Sarah Hall’s new collection Sudden Traveller is her most personal and beautiful work yet

By Catherine Taylor

It’s hard to believe that Sudden Traveller is only Sarah Hall’s third short fiction collection. Shortlisted for the Booker Prize as a novelist, Hall seems to have made the short story genre explicitly her own since The Beautiful Indifference was published in 2011, followed by Madame Zero in 2017. In between, she won the 2013 BBC National Short Story award for “Mrs Fox”, a disconcerting tale of anthropomorphosis that managed to be both radical and tender in its delivery.

Altered states very much continue to be Hall’s theme in this new book. Her characters are not simply changed – through trauma, experience, or memory – they are turned inside out, physically and psychologically. A baby nestles against his newly bereaved mother, his very existence keeping her alive in turn: “a small machine, an extra organ worn outside the body”. Rarely, too, does an author write words the reader can consistently smell and taste. A description of autumn in the opening story “M” is entirely, uncomfortably sensual. A middle-aged lawyer haunted by the abuse she suffered as a child at the hands of her stepfather, walks to work anxious after a night of mysterious, excruciating pain – what she observes en route is through pure animal instinct, hinting at the transformation she will undergo. “There’s a cider aroma, and the smell of latrines, flushed gutters, sodden fur.”

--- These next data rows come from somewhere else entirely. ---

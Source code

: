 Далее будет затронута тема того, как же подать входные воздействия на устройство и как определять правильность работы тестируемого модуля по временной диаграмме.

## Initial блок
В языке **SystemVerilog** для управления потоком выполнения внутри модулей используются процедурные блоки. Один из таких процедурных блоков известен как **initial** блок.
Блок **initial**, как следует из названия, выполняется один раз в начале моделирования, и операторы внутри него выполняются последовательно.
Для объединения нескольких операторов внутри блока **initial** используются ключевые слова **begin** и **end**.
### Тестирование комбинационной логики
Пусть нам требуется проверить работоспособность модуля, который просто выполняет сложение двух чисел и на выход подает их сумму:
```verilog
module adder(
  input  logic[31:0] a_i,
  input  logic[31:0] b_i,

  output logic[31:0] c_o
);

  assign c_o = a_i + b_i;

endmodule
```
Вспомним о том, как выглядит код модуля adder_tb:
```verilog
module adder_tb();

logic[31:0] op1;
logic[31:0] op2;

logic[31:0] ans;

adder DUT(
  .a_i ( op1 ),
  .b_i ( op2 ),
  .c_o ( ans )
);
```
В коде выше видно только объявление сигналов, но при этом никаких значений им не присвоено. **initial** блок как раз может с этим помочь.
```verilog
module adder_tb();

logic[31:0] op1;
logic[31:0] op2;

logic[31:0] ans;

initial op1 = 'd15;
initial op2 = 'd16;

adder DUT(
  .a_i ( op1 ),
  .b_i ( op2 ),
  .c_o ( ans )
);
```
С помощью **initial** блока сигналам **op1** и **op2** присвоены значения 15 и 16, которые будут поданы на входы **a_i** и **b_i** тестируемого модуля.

In “Orton”, an elderly woman at the end of her life returns to the northern moorland landscape in which she grew up, recalling a one-off sexual encounter from half a century earlier: “Both of them unable to stop, as if dragged into a beautiful slaughtering machine” after which, as if as part of a ritual, “Another life started, which was the proper one, the one that comes after a sacrifice.”

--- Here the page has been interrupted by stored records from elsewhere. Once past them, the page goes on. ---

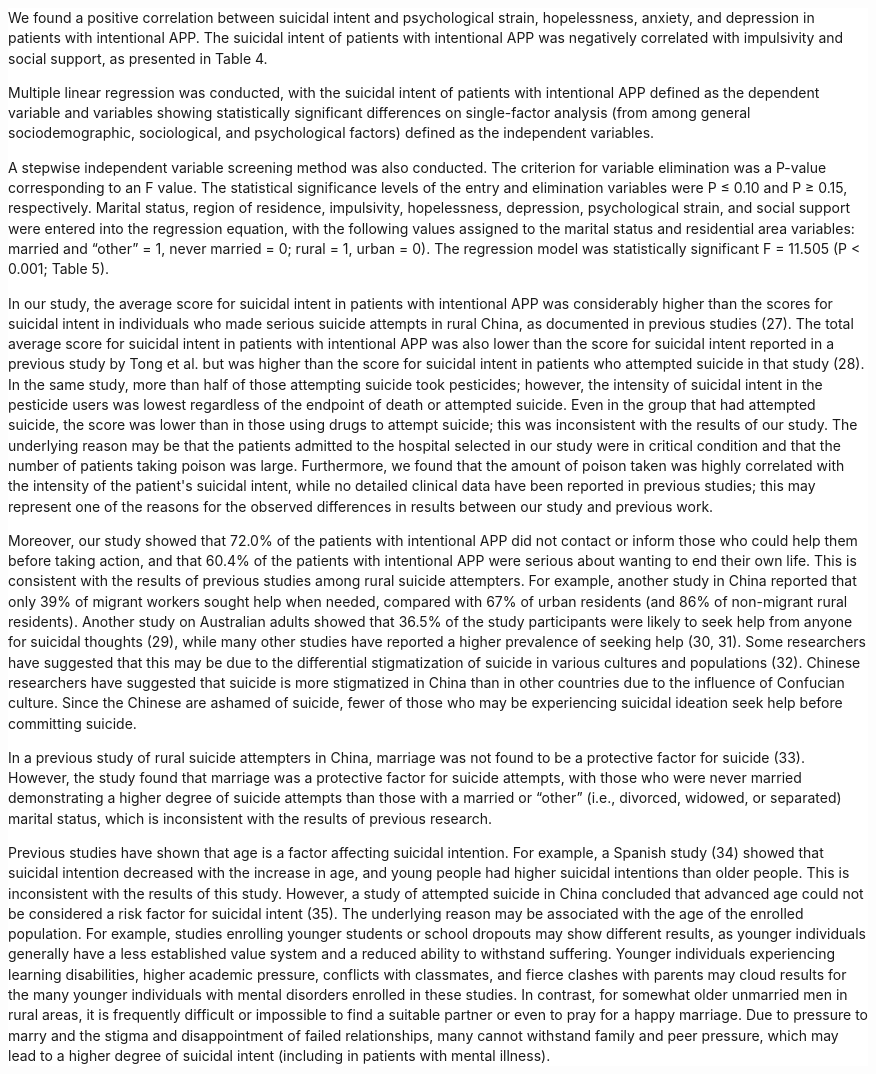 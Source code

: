 We found a positive correlation between suicidal intent and psychological strain, hopelessness, anxiety, and depression in patients with intentional APP. The suicidal intent of patients with intentional APP was negatively correlated with impulsivity and social support, as presented in Table 4.

Multiple linear regression was conducted, with the suicidal intent of patients with intentional APP defined as the dependent variable and variables showing statistically significant differences on single-factor analysis (from among general sociodemographic, sociological, and psychological factors) defined as the independent variables.

A stepwise independent variable screening method was also conducted. The criterion for variable elimination was a P-value corresponding to an F value. The statistical significance levels of the entry and elimination variables were P ≤ 0.10 and P ≥ 0.15, respectively. Marital status, region of residence, impulsivity, hopelessness, depression, psychological strain, and social support were entered into the regression equation, with the following values assigned to the marital status and residential area variables: married and “other” = 1, never married = 0; rural = 1, urban = 0). The regression model was statistically significant F = 11.505 (P < 0.001; Table 5).

In our study, the average score for suicidal intent in patients with intentional APP was considerably higher than the scores for suicidal intent in individuals who made serious suicide attempts in rural China, as documented in previous studies (27). The total average score for suicidal intent in patients with intentional APP was also lower than the score for suicidal intent reported in a previous study by Tong et al. but was higher than the score for suicidal intent in patients who attempted suicide in that study (28). In the same study, more than half of those attempting suicide took pesticides; however, the intensity of suicidal intent in the pesticide users was lowest regardless of the endpoint of death or attempted suicide. Even in the group that had attempted suicide, the score was lower than in those using drugs to attempt suicide; this was inconsistent with the results of our study. The underlying reason may be that the patients admitted to the hospital selected in our study were in critical condition and that the number of patients taking poison was large. Furthermore, we found that the amount of poison taken was highly correlated with the intensity of the patient's suicidal intent, while no detailed clinical data have been reported in previous studies; this may represent one of the reasons for the observed differences in results between our study and previous work.

Moreover, our study showed that 72.0% of the patients with intentional APP did not contact or inform those who could help them before taking action, and that 60.4% of the patients with intentional APP were serious about wanting to end their own life. This is consistent with the results of previous studies among rural suicide attempters. For example, another study in China reported that only 39% of migrant workers sought help when needed, compared with 67% of urban residents (and 86% of non-migrant rural residents). Another study on Australian adults showed that 36.5% of the study participants were likely to seek help from anyone for suicidal thoughts (29), while many other studies have reported a higher prevalence of seeking help (30, 31). Some researchers have suggested that this may be due to the differential stigmatization of suicide in various cultures and populations (32). Chinese researchers have suggested that suicide is more stigmatized in China than in other countries due to the influence of Confucian culture. Since the Chinese are ashamed of suicide, fewer of those who may be experiencing suicidal ideation seek help before committing suicide.

In a previous study of rural suicide attempters in China, marriage was not found to be a protective factor for suicide (33). However, the study found that marriage was a protective factor for suicide attempts, with those who were never married demonstrating a higher degree of suicide attempts than those with a married or “other” (i.e., divorced, widowed, or separated) marital status, which is inconsistent with the results of previous research.

Previous studies have shown that age is a factor affecting suicidal intention. For example, a Spanish study (34) showed that suicidal intention decreased with the increase in age, and young people had higher suicidal intentions than older people. This is inconsistent with the results of this study. However, a study of attempted suicide in China concluded that advanced age could not be considered a risk factor for suicidal intent (35). The underlying reason may be associated with the age of the enrolled population. For example, studies enrolling younger students or school dropouts may show different results, as younger individuals generally have a less established value system and a reduced ability to withstand suffering. Younger individuals experiencing learning disabilities, higher academic pressure, conflicts with classmates, and fierce clashes with parents may cloud results for the many younger individuals with mental disorders enrolled in these studies. In contrast, for somewhat older unmarried men in rural areas, it is frequently difficult or impossible to find a suitable partner or even to pray for a happy marriage. Due to pressure to marry and the stigma and disappointment of failed relationships, many cannot withstand family and peer pressure, which may lead to a higher degree of suicidal intent (including in patients with mental illness).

The fells of Cumbria and the Lake District have long been an intrinsic part of Hall’s writing and while they continue to feature prominently, she travels to Turkey and the Near East with two very different stories in the collection. In the aching “The Woman the Book Read” a man drinking coffee by a harbour at sunset realises that the attractive young female tourist he has been idly observing might have a greater connection to him than the poignant reminiscences she excites. And in the sinister, multilayered “Who Pays?”, legend and bloody history merge around a sacred well in the middle of a forest, a scene of joyful partying for the young men and (occasionally) women from the local village. The power of supernatural force and collective will to prevent one of the men from enacting out a terrible future he cannot see but others can predict is told without whimsy, mercy or, thankfully, any hint of magical realism.

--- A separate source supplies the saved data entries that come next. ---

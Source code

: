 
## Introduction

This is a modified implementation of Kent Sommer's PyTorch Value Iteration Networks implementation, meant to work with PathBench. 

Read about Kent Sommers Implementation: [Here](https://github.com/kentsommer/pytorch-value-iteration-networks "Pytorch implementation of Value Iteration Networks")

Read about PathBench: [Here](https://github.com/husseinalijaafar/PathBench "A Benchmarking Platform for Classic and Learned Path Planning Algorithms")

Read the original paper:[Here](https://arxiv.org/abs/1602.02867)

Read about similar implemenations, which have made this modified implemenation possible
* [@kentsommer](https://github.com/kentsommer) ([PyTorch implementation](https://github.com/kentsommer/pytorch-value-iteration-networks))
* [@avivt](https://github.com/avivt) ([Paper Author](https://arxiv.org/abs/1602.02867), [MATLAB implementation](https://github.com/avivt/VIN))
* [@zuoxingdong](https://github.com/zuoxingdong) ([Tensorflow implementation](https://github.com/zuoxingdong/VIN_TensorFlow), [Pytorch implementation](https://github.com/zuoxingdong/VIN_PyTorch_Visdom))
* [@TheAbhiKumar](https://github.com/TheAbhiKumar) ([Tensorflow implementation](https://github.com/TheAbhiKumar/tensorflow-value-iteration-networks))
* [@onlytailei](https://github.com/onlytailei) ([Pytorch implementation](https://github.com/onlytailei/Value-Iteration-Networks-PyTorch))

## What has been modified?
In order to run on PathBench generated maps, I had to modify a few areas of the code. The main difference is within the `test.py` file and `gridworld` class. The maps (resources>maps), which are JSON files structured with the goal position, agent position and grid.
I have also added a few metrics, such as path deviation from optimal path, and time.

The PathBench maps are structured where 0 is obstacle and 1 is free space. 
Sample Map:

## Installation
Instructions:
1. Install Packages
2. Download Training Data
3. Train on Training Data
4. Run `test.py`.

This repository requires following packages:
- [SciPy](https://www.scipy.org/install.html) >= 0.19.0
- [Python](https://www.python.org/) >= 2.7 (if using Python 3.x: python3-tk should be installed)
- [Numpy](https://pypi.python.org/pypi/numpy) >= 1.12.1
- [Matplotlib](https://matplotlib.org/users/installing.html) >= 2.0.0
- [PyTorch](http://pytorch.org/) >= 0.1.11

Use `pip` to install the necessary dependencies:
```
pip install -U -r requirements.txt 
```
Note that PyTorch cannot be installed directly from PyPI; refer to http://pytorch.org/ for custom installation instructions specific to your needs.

Every collection has its show stoppers. “The Grotesques” is one. Set in Cambridge on an idyllic summer afternoon that quickly turns to drenching rain, a young woman, Dilly, who is at first presented as a child, makes her nervous way around the city, running errands for a birthday party that she has little interest in (her own). The baiting of a local homeless man by students unsettles her, and she witnesses anguish and misfortune at every turn, particularly in the icy, unresisting heart of her manipulative mother, for whom “the greatest betrayal of all was to disaffiliate”.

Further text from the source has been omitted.